▸ TASK DETAILS: Give the number of lines in these entries that contain the string "text", with no further comment.

▸ PROVIDED INFORMATION:
++++

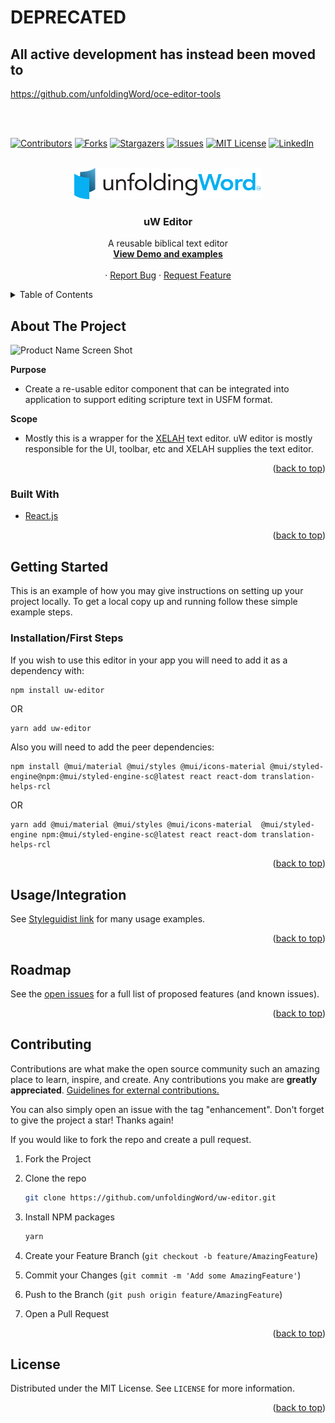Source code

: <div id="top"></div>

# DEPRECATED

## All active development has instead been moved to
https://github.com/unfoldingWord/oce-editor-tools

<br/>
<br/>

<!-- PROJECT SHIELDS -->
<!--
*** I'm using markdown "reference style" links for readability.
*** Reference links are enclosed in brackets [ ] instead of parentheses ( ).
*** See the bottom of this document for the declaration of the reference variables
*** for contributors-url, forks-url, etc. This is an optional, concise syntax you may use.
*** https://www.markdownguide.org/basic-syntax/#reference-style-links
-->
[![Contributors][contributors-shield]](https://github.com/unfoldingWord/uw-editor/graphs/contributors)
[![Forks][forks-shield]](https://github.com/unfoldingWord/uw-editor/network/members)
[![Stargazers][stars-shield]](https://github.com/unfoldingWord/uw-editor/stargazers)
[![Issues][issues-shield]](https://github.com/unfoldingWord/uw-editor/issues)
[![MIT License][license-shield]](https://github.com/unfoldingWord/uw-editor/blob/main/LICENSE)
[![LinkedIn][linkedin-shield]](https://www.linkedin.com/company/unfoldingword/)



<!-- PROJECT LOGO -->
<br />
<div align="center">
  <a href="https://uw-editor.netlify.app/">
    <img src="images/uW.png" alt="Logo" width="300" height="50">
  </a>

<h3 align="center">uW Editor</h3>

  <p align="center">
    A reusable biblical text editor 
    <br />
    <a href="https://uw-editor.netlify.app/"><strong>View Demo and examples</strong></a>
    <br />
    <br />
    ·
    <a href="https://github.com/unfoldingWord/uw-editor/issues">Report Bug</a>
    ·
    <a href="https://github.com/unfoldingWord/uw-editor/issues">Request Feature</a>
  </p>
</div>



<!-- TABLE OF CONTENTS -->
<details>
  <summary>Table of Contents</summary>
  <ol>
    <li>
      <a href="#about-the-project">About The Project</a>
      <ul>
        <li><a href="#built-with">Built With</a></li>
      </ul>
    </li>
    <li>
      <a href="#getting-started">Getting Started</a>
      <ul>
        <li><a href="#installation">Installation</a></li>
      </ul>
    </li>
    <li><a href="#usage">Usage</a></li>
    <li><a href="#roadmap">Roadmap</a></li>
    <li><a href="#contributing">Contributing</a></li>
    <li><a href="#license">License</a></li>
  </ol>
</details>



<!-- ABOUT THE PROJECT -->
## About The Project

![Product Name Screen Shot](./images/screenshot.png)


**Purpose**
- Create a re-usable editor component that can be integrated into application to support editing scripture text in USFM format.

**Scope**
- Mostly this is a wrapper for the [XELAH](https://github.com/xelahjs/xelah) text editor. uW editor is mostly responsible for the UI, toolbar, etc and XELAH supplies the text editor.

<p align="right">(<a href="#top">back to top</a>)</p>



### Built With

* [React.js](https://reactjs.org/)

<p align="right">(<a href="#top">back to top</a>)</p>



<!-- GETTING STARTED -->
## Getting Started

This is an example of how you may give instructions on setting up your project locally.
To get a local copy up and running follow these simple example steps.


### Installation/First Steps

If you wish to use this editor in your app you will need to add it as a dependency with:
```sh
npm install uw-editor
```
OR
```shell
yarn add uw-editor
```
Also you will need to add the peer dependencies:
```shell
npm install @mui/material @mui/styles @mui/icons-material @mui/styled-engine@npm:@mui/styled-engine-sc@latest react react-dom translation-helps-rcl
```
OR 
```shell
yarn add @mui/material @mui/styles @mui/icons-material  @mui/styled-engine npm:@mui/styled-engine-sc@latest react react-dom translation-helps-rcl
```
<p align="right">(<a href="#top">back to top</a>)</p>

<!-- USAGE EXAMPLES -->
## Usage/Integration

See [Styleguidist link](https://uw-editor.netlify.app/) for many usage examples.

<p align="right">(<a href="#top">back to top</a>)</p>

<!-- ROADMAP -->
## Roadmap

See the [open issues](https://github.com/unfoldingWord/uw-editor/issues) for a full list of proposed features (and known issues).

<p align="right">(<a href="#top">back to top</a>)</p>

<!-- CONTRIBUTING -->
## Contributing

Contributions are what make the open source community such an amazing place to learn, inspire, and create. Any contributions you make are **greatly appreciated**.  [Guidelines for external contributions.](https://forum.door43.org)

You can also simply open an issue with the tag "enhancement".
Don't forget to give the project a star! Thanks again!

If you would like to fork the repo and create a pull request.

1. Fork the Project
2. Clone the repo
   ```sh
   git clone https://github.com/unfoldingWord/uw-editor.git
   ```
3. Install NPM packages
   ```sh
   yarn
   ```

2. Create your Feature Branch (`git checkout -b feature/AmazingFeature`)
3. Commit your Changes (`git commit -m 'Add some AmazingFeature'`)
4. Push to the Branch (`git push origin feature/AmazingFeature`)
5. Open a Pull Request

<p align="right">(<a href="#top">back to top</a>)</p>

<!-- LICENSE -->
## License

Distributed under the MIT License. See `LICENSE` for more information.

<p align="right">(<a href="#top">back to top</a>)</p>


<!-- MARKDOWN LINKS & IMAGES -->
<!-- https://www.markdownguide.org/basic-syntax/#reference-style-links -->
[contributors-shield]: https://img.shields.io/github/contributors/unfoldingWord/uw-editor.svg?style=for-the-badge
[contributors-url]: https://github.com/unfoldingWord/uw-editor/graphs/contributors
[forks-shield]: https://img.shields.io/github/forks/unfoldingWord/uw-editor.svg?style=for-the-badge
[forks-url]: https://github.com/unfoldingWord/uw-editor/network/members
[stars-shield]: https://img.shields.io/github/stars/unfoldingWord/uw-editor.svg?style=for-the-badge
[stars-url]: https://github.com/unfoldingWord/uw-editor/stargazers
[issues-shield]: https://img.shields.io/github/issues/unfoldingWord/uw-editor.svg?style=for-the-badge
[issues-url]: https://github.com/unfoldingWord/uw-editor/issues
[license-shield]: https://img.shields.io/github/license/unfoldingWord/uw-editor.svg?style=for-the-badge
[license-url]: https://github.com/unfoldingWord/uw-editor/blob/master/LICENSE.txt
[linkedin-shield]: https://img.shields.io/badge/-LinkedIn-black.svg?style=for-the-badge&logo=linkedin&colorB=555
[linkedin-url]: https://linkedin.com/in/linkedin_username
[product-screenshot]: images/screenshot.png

++++

▸ EXERCISE OUTPUT: 3